The recent announcement that Facebook is dropping Bing had some guessing that it might presage FB launching their own web search product. And you can kind of see who it might play out. On one hand you have Zuckerburg quoted as saying that his engineers ‘constantly remind him that FB represents the largest searchable corpus on the internet’. Is this his way of saying, ‘surely it’s enough that we enable you to search FB’. (And if many users’ experience of the web is in fact within FB, do they want to search beyond it?) and strategically ‘do we want to lose page impressions to the wider web’?
But then on the other hand, you’ve got an audience of a Billion and surely FB wants those web search ad dollars…is it conceivable / rational from either a users’ POV or from FB’s to take on Google in search?
So is it simply a matter of working out what’s worth more: revenue from internal page impressions (if they can keep users inside the FB eco-system, to the extent that that is possible) or the revenue from web search ad revenue?

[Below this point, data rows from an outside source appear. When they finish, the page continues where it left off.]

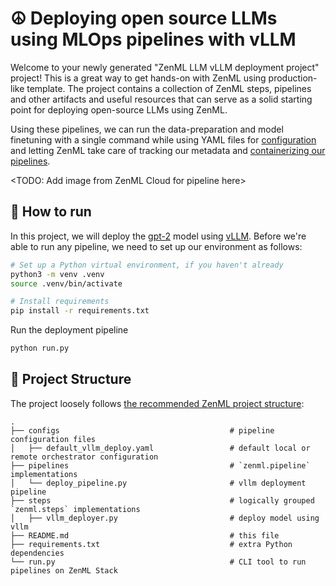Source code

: # ☮️ Deploying open source LLMs using MLOps pipelines with vLLM

Welcome to your newly generated "ZenML LLM vLLM deployment project" project! This is
a great way to get hands-on with ZenML using production-like template.
The project contains a collection of ZenML steps, pipelines and other artifacts
and useful resources that can serve as a solid starting point for deploying open-source LLMs using ZenML.

Using these pipelines, we can run the data-preparation and model finetuning with a single command while using YAML files for [configuration](https://docs.zenml.io/user-guide/production-guide/configure-pipeline) and letting ZenML take care of tracking our metadata and [containerizing our pipelines](https://docs.zenml.io/how-to/customize-docker-builds).

<TODO: Add image from ZenML Cloud for pipeline here>

## 🏃 How to run

In this project, we will deploy the [gpt-2](https://huggingface.co/openai-community/gpt2) model using [vLLM](https://github.com/vllm-project/vllm). Before we're able to run any pipeline, we need to set up our environment as follows:

```bash
# Set up a Python virtual environment, if you haven't already
python3 -m venv .venv
source .venv/bin/activate

# Install requirements
pip install -r requirements.txt
```

Run the deployment pipeline

```bash
python run.py
```

## 📜 Project Structure

The project loosely follows [the recommended ZenML project structure](https://docs.zenml.io/how-to/setting-up-a-project-repository/best-practices):

```
.
├── configs                                      # pipeline configuration files
│   ├── default_vllm_deploy.yaml                 # default local or remote orchestrator configuration
├── pipelines                                    # `zenml.pipeline` implementations
│   └── deploy_pipeline.py                       # vllm deployment pipeline
├── steps                                        # logically grouped `zenml.steps` implementations
│   ├── vllm_deployer.py                         # deploy model using vllm
├── README.md                                    # this file
├── requirements.txt                             # extra Python dependencies 
└── run.py                                       # CLI tool to run pipelines on ZenML Stack
```
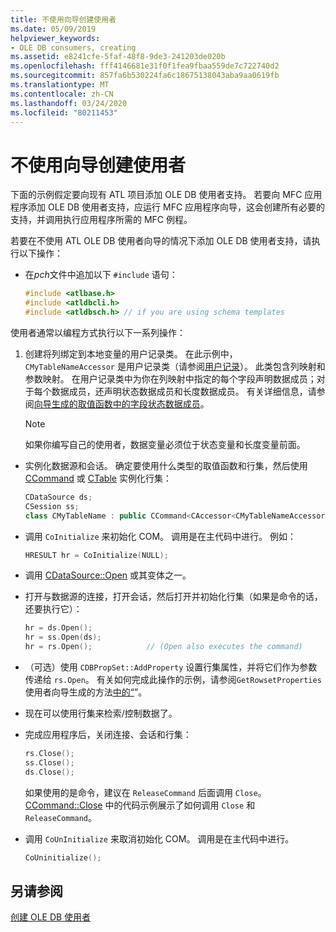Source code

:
 ```yaml
---
title: 不使用向导创建使用者
ms.date: 05/09/2019
helpviewer_keywords:
- OLE DB consumers, creating
ms.assetid: e8241cfe-5faf-48f8-9de3-241203de020b
ms.openlocfilehash: fff4146681e31f0f1fea9fbaa559de7c722740d2
ms.sourcegitcommit: 857fa6b530224fa6c18675138043aba9aa0619fb
ms.translationtype: MT
ms.contentlocale: zh-CN
ms.lasthandoff: 03/24/2020
ms.locfileid: "80211453"
---
```

# <a name="creating-a-consumer-without-using-a-wizard"></a>不使用向导创建使用者

下面的示例假定要向现有 ATL 项目添加 OLE DB 使用者支持。 若要向 MFC 应用程序添加 OLE DB 使用者支持，应运行 MFC 应用程序向导，这会创建所有必要的支持，并调用执行应用程序所需的 MFC 例程。

若要在不使用 ATL OLE DB 使用者向导的情况下添加 OLE DB 使用者支持，请执行以下操作：

- 在*pch*文件中追加以下 `#include` 语句：

    ```cpp
    #include <atlbase.h>
    #include <atldbcli.h>
    #include <atldbsch.h> // if you are using schema templates
    ```

使用者通常以编程方式执行以下一系列操作：

1. 创建将列绑定到本地变量的用户记录类。 在此示例中，`CMyTableNameAccessor` 是用户记录类（请参阅[用户记录](../../data/oledb/user-records.md)）。 此类包含列映射和参数映射。 在用户记录类中为你在列映射中指定的每个字段声明数据成员；对于每个数据成员，还声明状态数据成员和长度数据成员。 有关详细信息，请参阅[向导生成的取值函数中的字段状态数据成员](../../data/oledb/field-status-data-members-in-wizard-generated-accessors.md)。

    > [!NOTE]
    > 如果你编写自己的使用者，数据变量必须位于状态变量和长度变量前面。

- 实例化数据源和会话。 确定要使用什么类型的取值函数和行集，然后使用 [CCommand](../../data/oledb/ccommand-class.md) 或 [CTable](../../data/oledb/ctable-class.md) 实例化行集：

    ```cpp
    CDataSource ds;
    CSession ss;
    class CMyTableName : public CCommand<CAccessor<CMyTableNameAccessor>>
    ```

- 调用 `CoInitialize` 来初始化 COM。 调用是在主代码中进行。 例如：

    ```cpp
    HRESULT hr = CoInitialize(NULL);
    ```

- 调用 [CDataSource::Open](../../data/oledb/cdatasource-open.md) 或其变体之一。

- 打开与数据源的连接，打开会话，然后打开并初始化行集（如果是命令的话，还要执行它）：

    ```cpp
    hr = ds.Open();
    hr = ss.Open(ds);
    hr = rs.Open();            // (Open also executes the command)
    ```

- （可选）使用 `CDBPropSet::AddProperty` 设置行集属性，并将它们作为参数传递给 `rs.Open`。 有关如何完成此操作的示例，请参阅`GetRowsetProperties`使用者向导生成的方法[中的“](../../data/oledb/consumer-wizard-generated-methods.md)”。

- 现在可以使用行集来检索/控制数据了。

- 完成应用程序后，关闭连接、会话和行集：

    ```cpp
    rs.Close();
    ss.Close();
    ds.Close();
    ```

   如果使用的是命令，建议在 `ReleaseCommand` 后面调用 `Close`。 [CCommand::Close](../../data/oledb/ccommand-close.md) 中的代码示例展示了如何调用 `Close` 和 `ReleaseCommand`。

- 调用 `CoUnInitialize` 来取消初始化 COM。 调用是在主代码中进行。

    ```cpp
    CoUninitialize();
    ```

## <a name="see-also"></a>另请参阅

[创建 OLE DB 使用者](../../data/oledb/creating-an-ole-db-consumer.md)
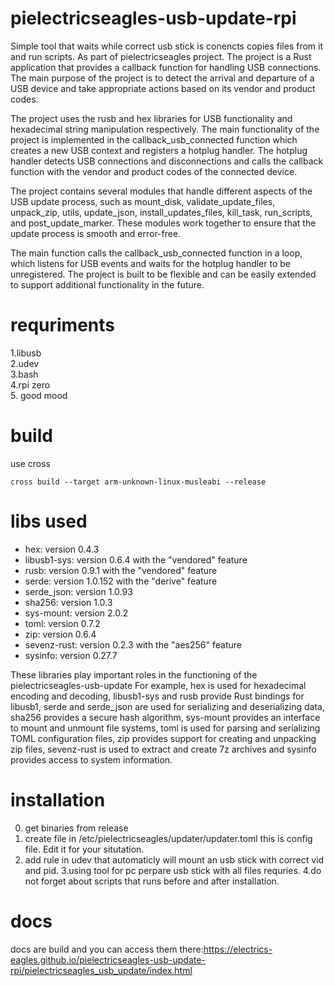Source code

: # pielectricseagles-usb-update-rpi  
Simple tool that waits while correct usb stick is conencts copies files from it and run scripts. As part of pielectricseagles project.
The project is a Rust application that provides a callback function for handling USB connections. The main purpose of the project is to detect the arrival and departure of a USB device and take appropriate actions based on its vendor and product codes.

The project uses the rusb and hex libraries for USB functionality and hexadecimal string manipulation respectively. The main functionality of the project is implemented in the callback_usb_connected function which creates a new USB context and registers a hotplug handler. The hotplug handler detects USB connections and disconnections and calls the callback function with the vendor and product codes of the connected device.

The project contains several modules that handle different aspects of the USB update process, such as mount_disk, validate_update_files, unpack_zip, utils, update_json, install_updates_files, kill_task, run_scripts, and post_update_marker. These modules work together to ensure that the update process is smooth and error-free.

The main function calls the callback_usb_connected function in a loop, which listens for USB events and waits for the hotplug handler to be unregistered. The project is built to be flexible and can be easily extended to support additional functionality in the future.

# requriments
1.libusb  
2.udev  
3.bash  
4.rpi zero   
5. good mood  

# build
use cross 
```
cross build --target arm-unknown-linux-musleabi --release
```
# libs used

* hex: version 0.4.3 
* libusb1-sys: version 0.6.4 with the "vendored" feature 
* rusb: version 0.9.1 with the "vendored" feature 
* serde: version 1.0.152 with the "derive" feature 
* serde_json: version 1.0.93 
* sha256: version 1.0.3 
* sys-mount: version 2.0.2 
* toml: version 0.7.2 
* zip: version 0.6.4 
* sevenz-rust: version 0.2.3 with the "aes256" feature 
* sysinfo: version 0.27.7 

These libraries play important roles in the functioning of the pielectricseagles-usb-update For example, hex is used for hexadecimal encoding and decoding, libusb1-sys and rusb provide Rust bindings for libusb1, serde and serde_json are used for serializing and deserializing data, sha256 provides a secure hash algorithm, sys-mount provides an interface to mount and unmount file systems, toml is used for parsing and serializing TOML configuration files, zip provides support for creating and unpacking zip files, sevenz-rust is used to extract and create 7z archives and sysinfo provides access to system information. 


# installation 
0. get binaries from release 
1. create file in /etc/pielectricseagles/updater/updater.toml this is config file. Edit it for your situtation. 
2. add rule in udev that automaticly will mount an usb stick with correct vid and pid. 
3.using tool for pc perpare usb stick with all files requries.
4.do not forget about scripts that runs before and after installation.

# docs
docs are build and you can access them there:https://electrics-eagles.github.io/pielectricseagles-usb-update-rpi/pielectricseagles_usb_update/index.html
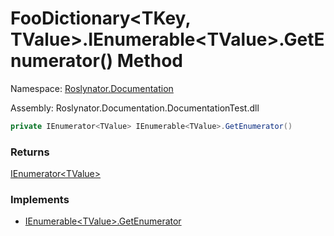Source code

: # FooDictionary\<TKey, TValue>\.IEnumerable\<TValue>\.GetEnumerator\(\) Method

Namespace: [Roslynator.Documentation](../../README.md)

Assembly: Roslynator\.Documentation\.DocumentationTest\.dll

```csharp
private IEnumerator<TValue> IEnumerable<TValue>.GetEnumerator()
```

### Returns

[IEnumerator\<TValue>](https://docs.microsoft.com/en-us/dotnet/api/system.collections.generic.ienumerator-1)

### Implements

* [IEnumerable\<TValue>.GetEnumerator](https://docs.microsoft.com/en-us/dotnet/api/system.collections.generic.ienumerable-1.getenumerator)

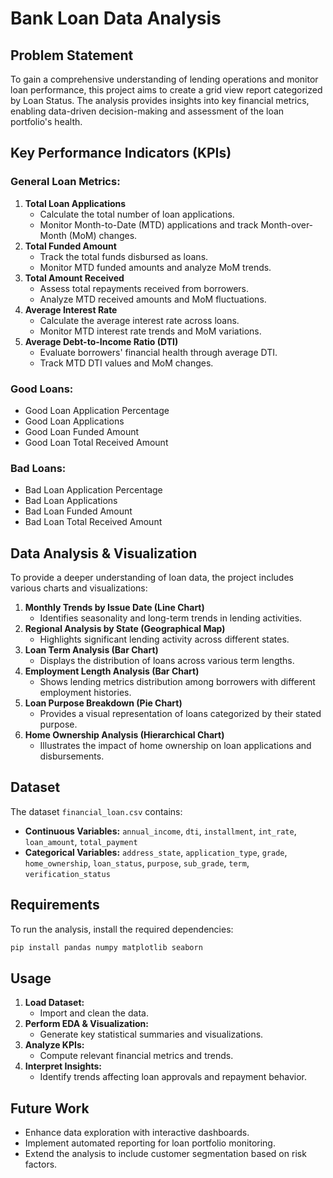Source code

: # Bank Loan Data Analysis

## Problem Statement
To gain a comprehensive understanding of lending operations and monitor loan performance, this project aims to create a grid view report categorized by Loan Status. The analysis provides insights into key financial metrics, enabling data-driven decision-making and assessment of the loan portfolio's health.

## Key Performance Indicators (KPIs)
### General Loan Metrics:
1. **Total Loan Applications**
   - Calculate the total number of loan applications.
   - Monitor Month-to-Date (MTD) applications and track Month-over-Month (MoM) changes.
2. **Total Funded Amount**
   - Track the total funds disbursed as loans.
   - Monitor MTD funded amounts and analyze MoM trends.
3. **Total Amount Received**
   - Assess total repayments received from borrowers.
   - Analyze MTD received amounts and MoM fluctuations.
4. **Average Interest Rate**
   - Calculate the average interest rate across loans.
   - Monitor MTD interest rate trends and MoM variations.
5. **Average Debt-to-Income Ratio (DTI)**
   - Evaluate borrowers' financial health through average DTI.
   - Track MTD DTI values and MoM changes.

### Good Loans:
- Good Loan Application Percentage
- Good Loan Applications
- Good Loan Funded Amount
- Good Loan Total Received Amount

### Bad Loans:
- Bad Loan Application Percentage
- Bad Loan Applications
- Bad Loan Funded Amount
- Bad Loan Total Received Amount

## Data Analysis & Visualization
To provide a deeper understanding of loan data, the project includes various charts and visualizations:
1. **Monthly Trends by Issue Date (Line Chart)**
   - Identifies seasonality and long-term trends in lending activities.
2. **Regional Analysis by State (Geographical Map)**
   - Highlights significant lending activity across different states.
3. **Loan Term Analysis (Bar Chart)**
   - Displays the distribution of loans across various term lengths.
4. **Employment Length Analysis (Bar Chart)**
   - Shows lending metrics distribution among borrowers with different employment histories.
5. **Loan Purpose Breakdown (Pie Chart)**
   - Provides a visual representation of loans categorized by their stated purpose.
6. **Home Ownership Analysis (Hierarchical Chart)**
   - Illustrates the impact of home ownership on loan applications and disbursements.

## Dataset
The dataset `financial_loan.csv` contains:
- **Continuous Variables:** `annual_income`, `dti`, `installment`, `int_rate`, `loan_amount`, `total_payment`
- **Categorical Variables:** `address_state`, `application_type`, `grade`, `home_ownership`, `loan_status`, `purpose`, `sub_grade`, `term`, `verification_status`

## Requirements
To run the analysis, install the required dependencies:
```bash
pip install pandas numpy matplotlib seaborn
```

## Usage
1. **Load Dataset:**
   - Import and clean the data.
2. **Perform EDA & Visualization:**
   - Generate key statistical summaries and visualizations.
3. **Analyze KPIs:**
   - Compute relevant financial metrics and trends.
4. **Interpret Insights:**
   - Identify trends affecting loan approvals and repayment behavior.

## Future Work
- Enhance data exploration with interactive dashboards.
- Implement automated reporting for loan portfolio monitoring.
- Extend the analysis to include customer segmentation based on risk factors.



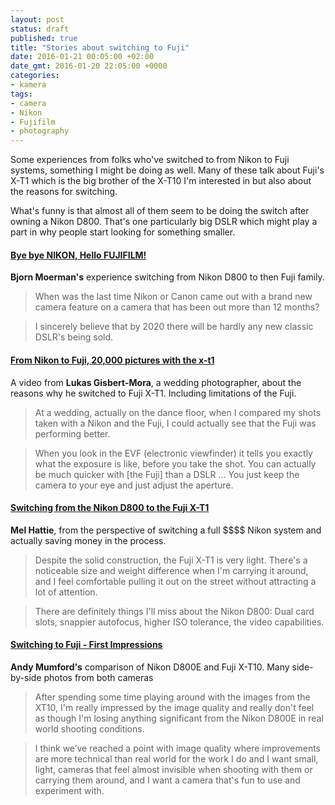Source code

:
 ```yaml
---
layout: post
status: draft
published: true
title: "Stories about switching to Fuji"
date: 2016-01-21 00:05:00 +02:00
date_gmt: 2016-01-20 22:05:00 +0000
categories: 
- kamera
tags:
- camera
- Nikon
- Fujifilm
- photography
---
```


Some experiences from folks who've switched to from Nikon to Fuji systems,
something I might be doing as well. Many of these talk about Fuji's X-T1 which
is the big brother of the X-T10 I'm interested in but also about the reasons
for switching.

What's funny is that almost all of them seem to be doing the switch after
owning a Nikon D800. That's one particularly big DSLR which might play a part
in why people start looking for something smaller.

#### [Bye bye NIKON, Hello FUJIFILM!](http://bjornmoerman.blogspot.fi/2014/07/bye-bye-nikon-hello-fujifilm.html)

**Bjorn Moerman's** experience switching from Nikon D800 to then Fuji family.

<blockquote>
When was the last time Nikon or Canon came out with a brand new
camera feature on a camera that has been out more than 12 months?
</blockquote>
<blockquote>
I sincerely believe that by 2020 there will be hardly any new
classic DSLR's being sold.
</blockquote>

#### [From Nikon to Fuji, 20,000 pictures with the x-t1](https://www.youtube.com/watch?v=wZM40jC2ueE)

A video from **Lukas Gisbert-Mora**, a wedding photographer, about the reasons why he 
switched to Fuji X-T1. Including limitations of the Fuji.

<blockquote>
  At a wedding, actually on the dance floor, when I compared my shots taken with
  a Nikon and the Fuji, I could actually see that the Fuji was performing
  better.
</blockquote>

<blockquote>
  When you look in the EVF (electronic viewfinder) it tells you exactly what
  the exposure is like, before you take the shot. You can actually be much
  quicker with [the Fuji] than a DSLR ... You just keep the camera to your eye
  and just adjust the aperture.
</blockquote>

#### [Switching from the Nikon D800 to the Fuji X-T1](http://melhadtea.com/switching-from-the-nikon-d800-to-the-fuji-xt1/)

**Mel Hattie**, from the perspective of switching a full \$\$\$\$ Nikon system and
actually saving money in the process.

<blockquote>
Despite the solid construction, the Fuji X-T1 is very light. There's a
noticeable size and weight difference when I'm carrying it around, and I feel
comfortable pulling it out on the street without attracting a lot of attention.
</blockquote>

<blockquote>
  There are definitely things I'll miss about the Nikon D800: Dual card slots,
  snappier autofocus, higher ISO tolerance, the video capabilities.
</blockquote>

#### [Switching to Fuji - First Impressions](http://www.andymumford.co.uk/blog/switching-to-fuji-first-impressions/)

**Andy Mumford's** comparison of Nikon D800E and Fuji X-T10. Many side-by-side
photos from both cameras

<blockquote>
After spending some time playing around with the images from the XT10, I'm
really impressed by the image quality and really don't feel as though I'm
losing anything significant from the Nikon D800E in real world shooting
conditions.
</blockquote>

<blockquote>
  I think we’ve reached a point with image quality where improvements are more
  technical than real world for the work I do and I want small, light, cameras
  that feel almost invisible when shooting with them or carrying them around,
  and I want a camera that's fun to use and experiment with.
</blockquote>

But as Mat, my sage advisor reminded me, Facebook only has two objectives; Improving it’s ads product so that users click on more ads or in improving its user experience so that users go there more frequently (and therefor click on more ads…). Creating a web search product would put them in direct competition with one of the smartest media companies in the world in one of the most difficult areas of marketing. It’s just bound to end in tears.
In other Facebook search news however is something that brands should pay attention to. Announced last week, Facebook is improving their Graph search to now include keywords. As a result brands need to think through what keywords that are most likely to be associated with and how to optimise for that so that their content, or posts from their fans are found through Graph search. Given the plummeting reach of organic posts the promise of organic search results in Facebook should be of real interest to brands. Although as Matt Muir has pointed out, “this now gives brands a whole other incentive to get their ‘fans’ to write status updates framed in certain SEO-friendly ways – expect to see a slew of competitions rewarding people for saying things like ‘Nandos is the BEST RESTAURANT in CLAPHAM’ or similar-such guff.” No. Don’t go and tell your social team to do that. Just. Don’t.